→ **EXERCISE DETAILS**: Restate the entries below exactly. Images are not part of the copy.

Saved entries
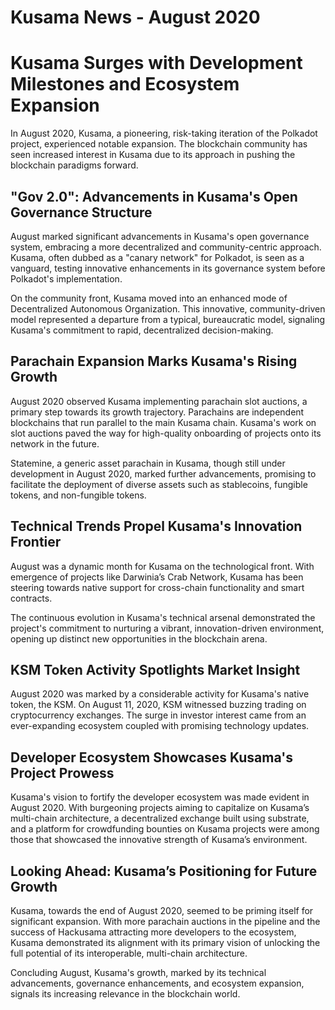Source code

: # Kusama News - August 2020

# Kusama Surges with Development Milestones and Ecosystem Expansion

In August 2020, Kusama, a pioneering, risk-taking iteration of the Polkadot
project, experienced notable expansion. The blockchain community has seen
increased interest in Kusama due to its approach in pushing the blockchain
paradigms forward.

## "Gov 2.0": Advancements in Kusama's Open Governance Structure

August marked significant advancements in Kusama's open governance system,
embracing a more decentralized and community-centric approach. Kusama, often
dubbed as a "canary network" for Polkadot, is seen as a vanguard, testing
innovative enhancements in its governance system before Polkadot's
implementation.

On the community front, Kusama moved into an enhanced mode of Decentralized
Autonomous Organization. This innovative, community-driven model represented a
departure from a typical, bureaucratic model, signaling Kusama's commitment to
rapid, decentralized decision-making.

## Parachain Expansion Marks Kusama's Rising Growth

August 2020 observed Kusama implementing parachain slot auctions, a primary step
towards its growth trajectory. Parachains are independent blockchains that run
parallel to the main Kusama chain. Kusama's work on slot auctions paved the way
for high-quality onboarding of projects onto its network in the future.

Statemine, a generic asset parachain in Kusama, though still under development
in August 2020, marked further advancements, promising to facilitate the
deployment of diverse assets such as stablecoins, fungible tokens, and
non-fungible tokens.

## Technical Trends Propel Kusama's Innovation Frontier

August was a dynamic month for Kusama on the technological front. With emergence
of projects like Darwinia’s Crab Network, Kusama has been steering towards
native support for cross-chain functionality and smart contracts.

The continuous evolution in Kusama's technical arsenal demonstrated the
project's commitment to nurturing a vibrant, innovation-driven environment,
opening up distinct new opportunities in the blockchain arena.

## KSM Token Activity Spotlights Market Insight

August 2020 was marked by a considerable activity for Kusama's native token, the
KSM. On August 11, 2020, KSM witnessed buzzing trading on cryptocurrency
exchanges. The surge in investor interest came from an ever-expanding ecosystem
coupled with promising technology updates.

## Developer Ecosystem Showcases Kusama's Project Prowess

Kusama's vision to fortify the developer ecosystem was made evident in
August 2020. With burgeoning projects aiming to capitalize on Kusama’s
multi-chain architecture, a decentralized exchange built using substrate, and a
platform for crowdfunding bounties on Kusama projects were among those that
showcased the innovative strength of Kusama’s environment.

## Looking Ahead: Kusama’s Positioning for Future Growth

Kusama, towards the end of August 2020, seemed to be priming itself for
significant expansion. With more parachain auctions in the pipeline and the
success of Hackusama attracting more developers to the ecosystem, Kusama
demonstrated its alignment with its primary vision of unlocking the full
potential of its interoperable, multi-chain architecture.

Concluding August, Kusama's growth, marked by its technical advancements,
governance enhancements, and ecosystem expansion, signals its increasing
relevance in the blockchain world.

→ **WRITTEN SOLUTION**:
Source code

: # Kusama News - August 2020

# Kusama Surges with Development Milestones and Ecosystem Expansion

In August 2020, Kusama, a pioneering, risk-taking iteration of the Polkadot
project, experienced notable expansion. The blockchain community has seen
increased interest in Kusama due to its approach in pushing the blockchain
paradigms forward.

## "Gov 2.0": Advancements in Kusama's Open Governance Structure

August marked significant advancements in Kusama's open governance system,
embracing a more decentralized and community-centric approach. Kusama, often
dubbed as a "canary network" for Polkadot, is seen as a vanguard, testing
innovative enhancements in its governance system before Polkadot's
implementation.

On the community front, Kusama moved into an enhanced mode of Decentralized
Autonomous Organization. This innovative, community-driven model represented a
departure from a typical, bureaucratic model, signaling Kusama's commitment to
rapid, decentralized decision-making.

## Parachain Expansion Marks Kusama's Rising Growth

August 2020 observed Kusama implementing parachain slot auctions, a primary step
towards its growth trajectory. Parachains are independent blockchains that run
parallel to the main Kusama chain. Kusama's work on slot auctions paved the way
for high-quality onboarding of projects onto its network in the future.

Statemine, a generic asset parachain in Kusama, though still under development
in August 2020, marked further advancements, promising to facilitate the
deployment of diverse assets such as stablecoins, fungible tokens, and
non-fungible tokens.

## Technical Trends Propel Kusama's Innovation Frontier

August was a dynamic month for Kusama on the technological front. With emergence
of projects like Darwinia’s Crab Network, Kusama has been steering towards
native support for cross-chain functionality and smart contracts.

The continuous evolution in Kusama's technical arsenal demonstrated the
project's commitment to nurturing a vibrant, innovation-driven environment,
opening up distinct new opportunities in the blockchain arena.

## KSM Token Activity Spotlights Market Insight

August 2020 was marked by a considerable activity for Kusama's native token, the
KSM. On August 11, 2020, KSM witnessed buzzing trading on cryptocurrency
exchanges. The surge in investor interest came from an ever-expanding ecosystem
coupled with promising technology updates.

## Developer Ecosystem Showcases Kusama's Project Prowess

Kusama's vision to fortify the developer ecosystem was made evident in
August 2020. With burgeoning projects aiming to capitalize on Kusama’s
multi-chain architecture, a decentralized exchange built using substrate, and a
platform for crowdfunding bounties on Kusama projects were among those that
showcased the innovative strength of Kusama’s environment.

## Looking Ahead: Kusama’s Positioning for Future Growth

Kusama, towards the end of August 2020, seemed to be priming itself for
significant expansion. With more parachain auctions in the pipeline and the
success of Hackusama attracting more developers to the ecosystem, Kusama
demonstrated its alignment with its primary vision of unlocking the full
potential of its interoperable, multi-chain architecture.

Concluding August, Kusama's growth, marked by its technical advancements,
governance enhancements, and ecosystem expansion, signals its increasing
relevance in the blockchain world.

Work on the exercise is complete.